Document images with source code
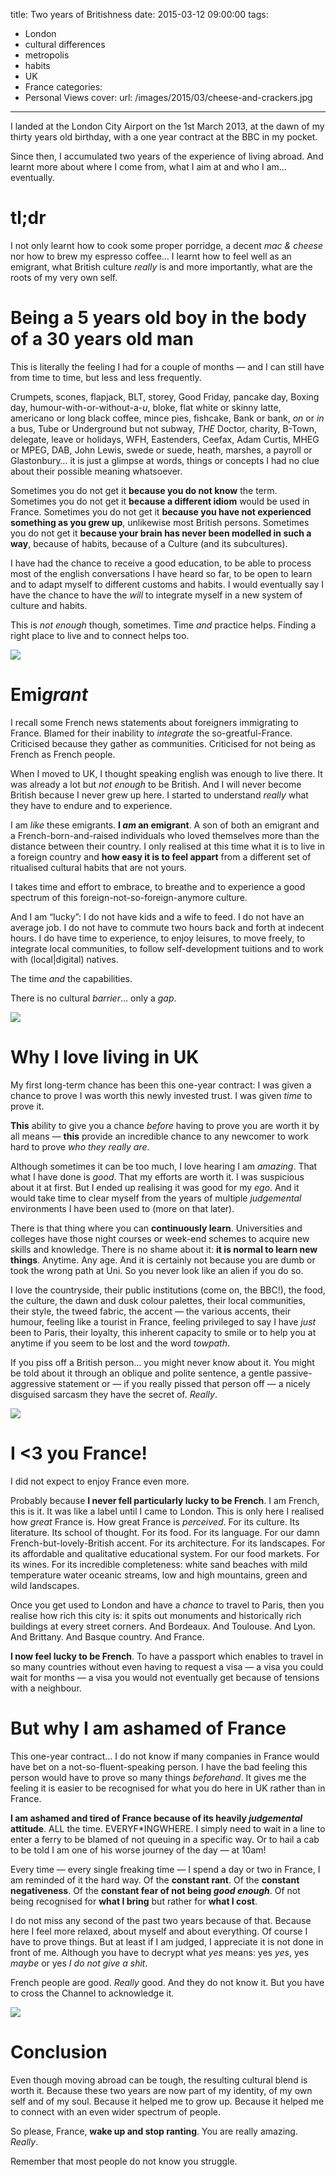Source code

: title: Two years of Britishness
date: 2015-03-12 09:00:00
tags:
- London
- cultural differences
- metropolis
- habits
- UK
- France
categories:
- Personal Views
cover:
  url: /images/2015/03/cheese-and-crackers.jpg
---

I landed at the London City Airport on the 1st March 2013, at the dawn of my thirty years old birthday, with a one year contract at the BBC in my pocket.

Since then, I accumulated two years of the experience of living abroad. And learnt more about where I come from, what I aim at and who I am… eventually.

<!--more-->

# tl;dr

I not only learnt how to cook some proper porridge, a decent *mac & cheese* nor how to brew my espresso coffee… I learnt how to feel well as an emigrant, what British culture *really* is and more importantly, what are the roots of my very own self.

# Being a 5 years old boy in the body of a 30 years old man

This is literally the feeling I had for a couple of months — and I can still have from time to time, but less and less frequently.

Crumpets, scones, flapjack, BLT, storey, Good Friday, pancake day, Boxing day, humour-with-or-without-a-*u*, bloke, flat white or skinny latte, americano or long black coffee, mince pies, fishcake, Bank or bank, *on* or *in* a bus, Tube or Underground but not subway, *THE* Doctor, charity, B-Town, delegate, leave or holidays, WFH, Eastenders, Ceefax, Adam Curtis, MHEG or MPEG, DAB, John Lewis, swede or suede, heath, marshes, a payroll or Glastonbury… it is just a glimpse at words, things or concepts I had no clue about their possible meaning whatsoever.

Sometimes you do not get it **because you do not know** the term.
Sometimes you do not get it **because a different idiom** would be used in France.
Sometimes you do not get it **because you have not experienced something as you grew up**, unlikewise most British persons.
Sometimes you do not get it **because your brain has never been modelled in such a way**, because of habits, because of a Culture (and its subcultures).

I have had the chance to receive a good education, to be able to process most of the english conversations I have heard so far, to be open to learn and to adapt myself to different customs and habits. I would eventually say I have the chance to have the *will* to integrate myself in a new system of culture and habits.

This is *not enough* though, sometimes.
Time *and* practice helps.
Finding a right place to live and to connect helps too.

![](/images/2015/03/church-community-van.jpg)

# Emi*grant*

I recall some French news statements about foreigners immigrating to France. Blamed for their inability to *integrate* the so-greatful-France. Criticised because they gather as communities. Criticised for not being as French as French people.

When I moved to UK, I thought speaking english was enough to live there. It was already a lot but *not enough* to be British. And I will never become British because I never grew up here. I started to understand *really* what they have to endure and to experience.

I am *like* these emigrants. **I *am* an emigrant**. A son of both an emigrant and a French-born-and-raised individuals who loved themselves more than the distance between their country. I only realised at this time what it is to live in a foreign country and **how easy it is to feel appart** from a different set of ritualised cultural habits that are not yours.
 
I takes time and effort to embrace, to breathe and to experience a good spectrum of this foreign-not-so-foreign-anymore culture.

And I am “lucky”: I do not have kids and a wife to feed. I do not have an average job. I do not have to commute two hours back and forth at indecent hours.
I do have time to experience, to enjoy leisures, to move freely, to integrate local communities, to follow self-development tuitions and to work with (local|digital) natives.

The time *and* the capabilities.

There is no cultural *barrier*… only a *gap*.

![](/images/2015/03/sofa.jpg)

# Why I love living in UK

My first long-term chance has been this one-year contract: I was given a chance to prove I was worth this newly invested trust. I  was given *time* to prove it.

**This** ability to give you a chance *before* having to prove you are worth it by all means — **this** provide an incredible chance to any newcomer to work hard to prove *who they really are*.

Although sometimes it can be too much, I love hearing I am *amazing*. That what I have done is *good*. That my efforts are worth it. I was suspicious about it at first. But I ended up realising it was good for my *ego*. And it would take time to clear myself from the years of multiple *judgemental* environments I have been used to (more on that later).

There is that thing where you can **continuously learn**. Universities and colleges have those night courses or week-end schemes to acquire new skills and knowledge. There is no shame about it: **it is normal to learn new things**. Anytime. Any age. And it is certainly not because you are dumb or took the wrong path at Uni. So you never look like an alien if you do so.

I love the countryside, their public institutions (come on, the BBC!), the food, the culture, the dawn and dusk colour palettes, their local communities, their style, the tweed fabric, the accent — the various accents, their humour, feeling like a tourist in France, feeling privileged to say I have *just* been to Paris, their loyalty, this inherent capacity to smile or to help you at anytime if you seem to be lost and the word *towpath*.

If you piss off a British person… you might never know about it.   You might be told about it through an oblique and polite sentence, a gentle passive-aggressive statement or — if you really pissed that person off — a nicely disguised sarcasm they have the secret of. *Really*.

![](/images/2015/03/heatherwick-wellcome.jpg)

# I <3 you France!

I did not expect to enjoy France even more.

Probably because **I never fell particularly lucky to be French**. I am French, this is it. It was like a label until I came to London. This is only here I realised how *great* France is. How great France is *perceived*. For its culture. Its literature. Its school of thought. For its food. For its language. For our damn French-but-lovely-British accent. For its architecture. For its landscapes. For its affordable and qualitative educational system. For our food markets. For its wines. For its incredible completeness: white sand beaches with mild temperature water oceanic streams, low and high mountains, green and wild landscapes.

Once you get used to London and have a *chance* to travel to Paris, then you realise how rich this city is: it spits out monuments and historically rich buildings at every street corners. And Bordeaux. And Toulouse. And Lyon. And Brittany. And Basque country. And France.

**I now feel lucky to be French**. To have a passport which enables to travel in so many countries without even having to request a visa — a visa you could wait for months — a visa you would not eventually get because of tensions with a neighbour.

# But why I am ashamed of France

This one-year contract… I do not know if many companies in France would have bet on a not-so-fluent-speaking person. I have the bad feeling this person would have to prove so many things *beforehand*. It gives me the feeling it is easier to be recognised for what you do here in UK rather than in France.

**I am ashamed and tired of France because of its heavily *judgemental* attitude**. ALL the time. EVERYF*INGWHERE. I simply need to wait in a line to enter a ferry to be blamed of not queuing in a specific way. Or to hail a cab to be told I am one of his worse journey of the day — at 10am!

Every time — every single freaking time — I spend a day or two in France, I am reminded of it the hard way. Of the **constant rant**. Of the **constant negativeness**. Of the **constant fear of not being *good enough***. Of not being recognised for **what I bring** but rather for **what I cost**.

I do not miss any second of the past two years because of that. Because here I feel more relaxed, about myself and about everything. Of course I have to prove things. But at least if I am judged, I appreciate it is not done in front of me. Although you have to decrypt what *yes* means: yes *yes*, yes *maybe* or yes *I do not give a shit*.

French people are good. *Really* good. And they do not know it. But you have to cross the Channel to acknowledge it.

![](/images/2015/03/we-are-hackney.jpg)

# Conclusion

Even though moving abroad can be tough, the resulting cultural blend is worth it. Because these two years are now part of my identity, of my own self and of my soul. Because it helped me to grow up. Because it helped me to connect with an even wider spectrum of people.

So please, France, **wake up and stop ranting**. You are really amazing. *Really*.

Remember that most people do not know you struggle.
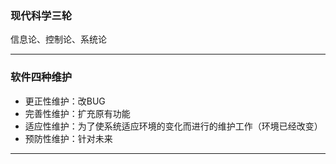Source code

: ### 现代科学三轮
信息论、控制论、系统论  
***
### 软件四种维护
- 更正性维护：改BUG  
- 完善性维护：扩充原有功能  
- 适应性维护：为了使系统适应环境的变化而进行的维护工作（环境已经改变）  
- 预防性维护：针对未来  
***
### 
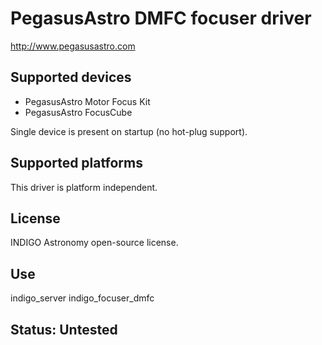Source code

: # PegasusAstro DMFC focuser driver

http://www.pegasusastro.com

## Supported devices
* PegasusAstro Motor Focus Kit
* PegasusAstro FocusCube

Single device is present on startup (no hot-plug support).

## Supported platforms

This driver is platform independent.

## License

INDIGO Astronomy open-source license.

## Use

indigo_server indigo_focuser_dmfc

## Status: Untested

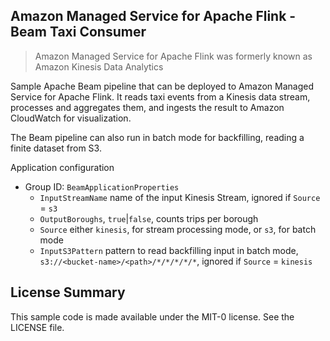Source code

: ## Amazon Managed Service for Apache Flink - Beam Taxi Consumer

> Amazon Managed Service for Apache Flink was formerly known as Amazon Kinesis Data Analytics

Sample Apache Beam pipeline that can be deployed to Amazon Managed Service for Apache Flink. 
It reads taxi events from a Kinesis data stream, processes and aggregates them, and ingests the result to Amazon CloudWatch for visualization.

The Beam pipeline can also run in batch mode for backfilling, reading a finite dataset from S3.

Application configuration

* Group ID: `BeamApplicationProperties`
  * `InputStreamName` name of the input Kinesis Stream, ignored if `Source` = `s3`
  * `OutputBoroughs`, `true`|`false`, counts trips per borough
  * `Source` either `kinesis`, for stream processing mode, or `s3`, for batch mode
  * `InputS3Pattern` pattern to read backfilling input in batch mode, `s3://<bucket-name>/<path>/*/*/*/*/*`, ignored if `Source` = `kinesis`

## License Summary

This sample code is made available under the MIT-0 license. See the LICENSE file.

Your objective: Your answer should be the lines above, from the line containing "This is *not enough* though, sometimes." up to and including the line containing "at indecent hours.", reproduced exactly and with nothing else.

Exercise answer:
This is *not enough* though, sometimes.
Time *and* practice helps.
Finding a right place to live and to connect helps too.

![](/images/2015/03/church-community-van.jpg)

# Emi*grant*

I recall some French news statements about foreigners immigrating to France. Blamed for their inability to *integrate* the so-greatful-France. Criticised because they gather as communities. Criticised for not being as French as French people.

When I moved to UK, I thought speaking english was enough to live there. It was already a lot but *not enough* to be British. And I will never become British because I never grew up here. I started to understand *really* what they have to endure and to experience.

I am *like* these emigrants. **I *am* an emigrant**. A son of both an emigrant and a French-born-and-raised individuals who loved themselves more than the distance between their country. I only realised at this time what it is to live in a foreign country and **how easy it is to feel appart** from a different set of ritualised cultural habits that are not yours.
 
I takes time and effort to embrace, to breathe and to experience a good spectrum of this foreign-not-so-foreign-anymore culture.

And I am “lucky”: I do not have kids and a wife to feed. I do not have an average job. I do not have to commute two hours back and forth at indecent hours.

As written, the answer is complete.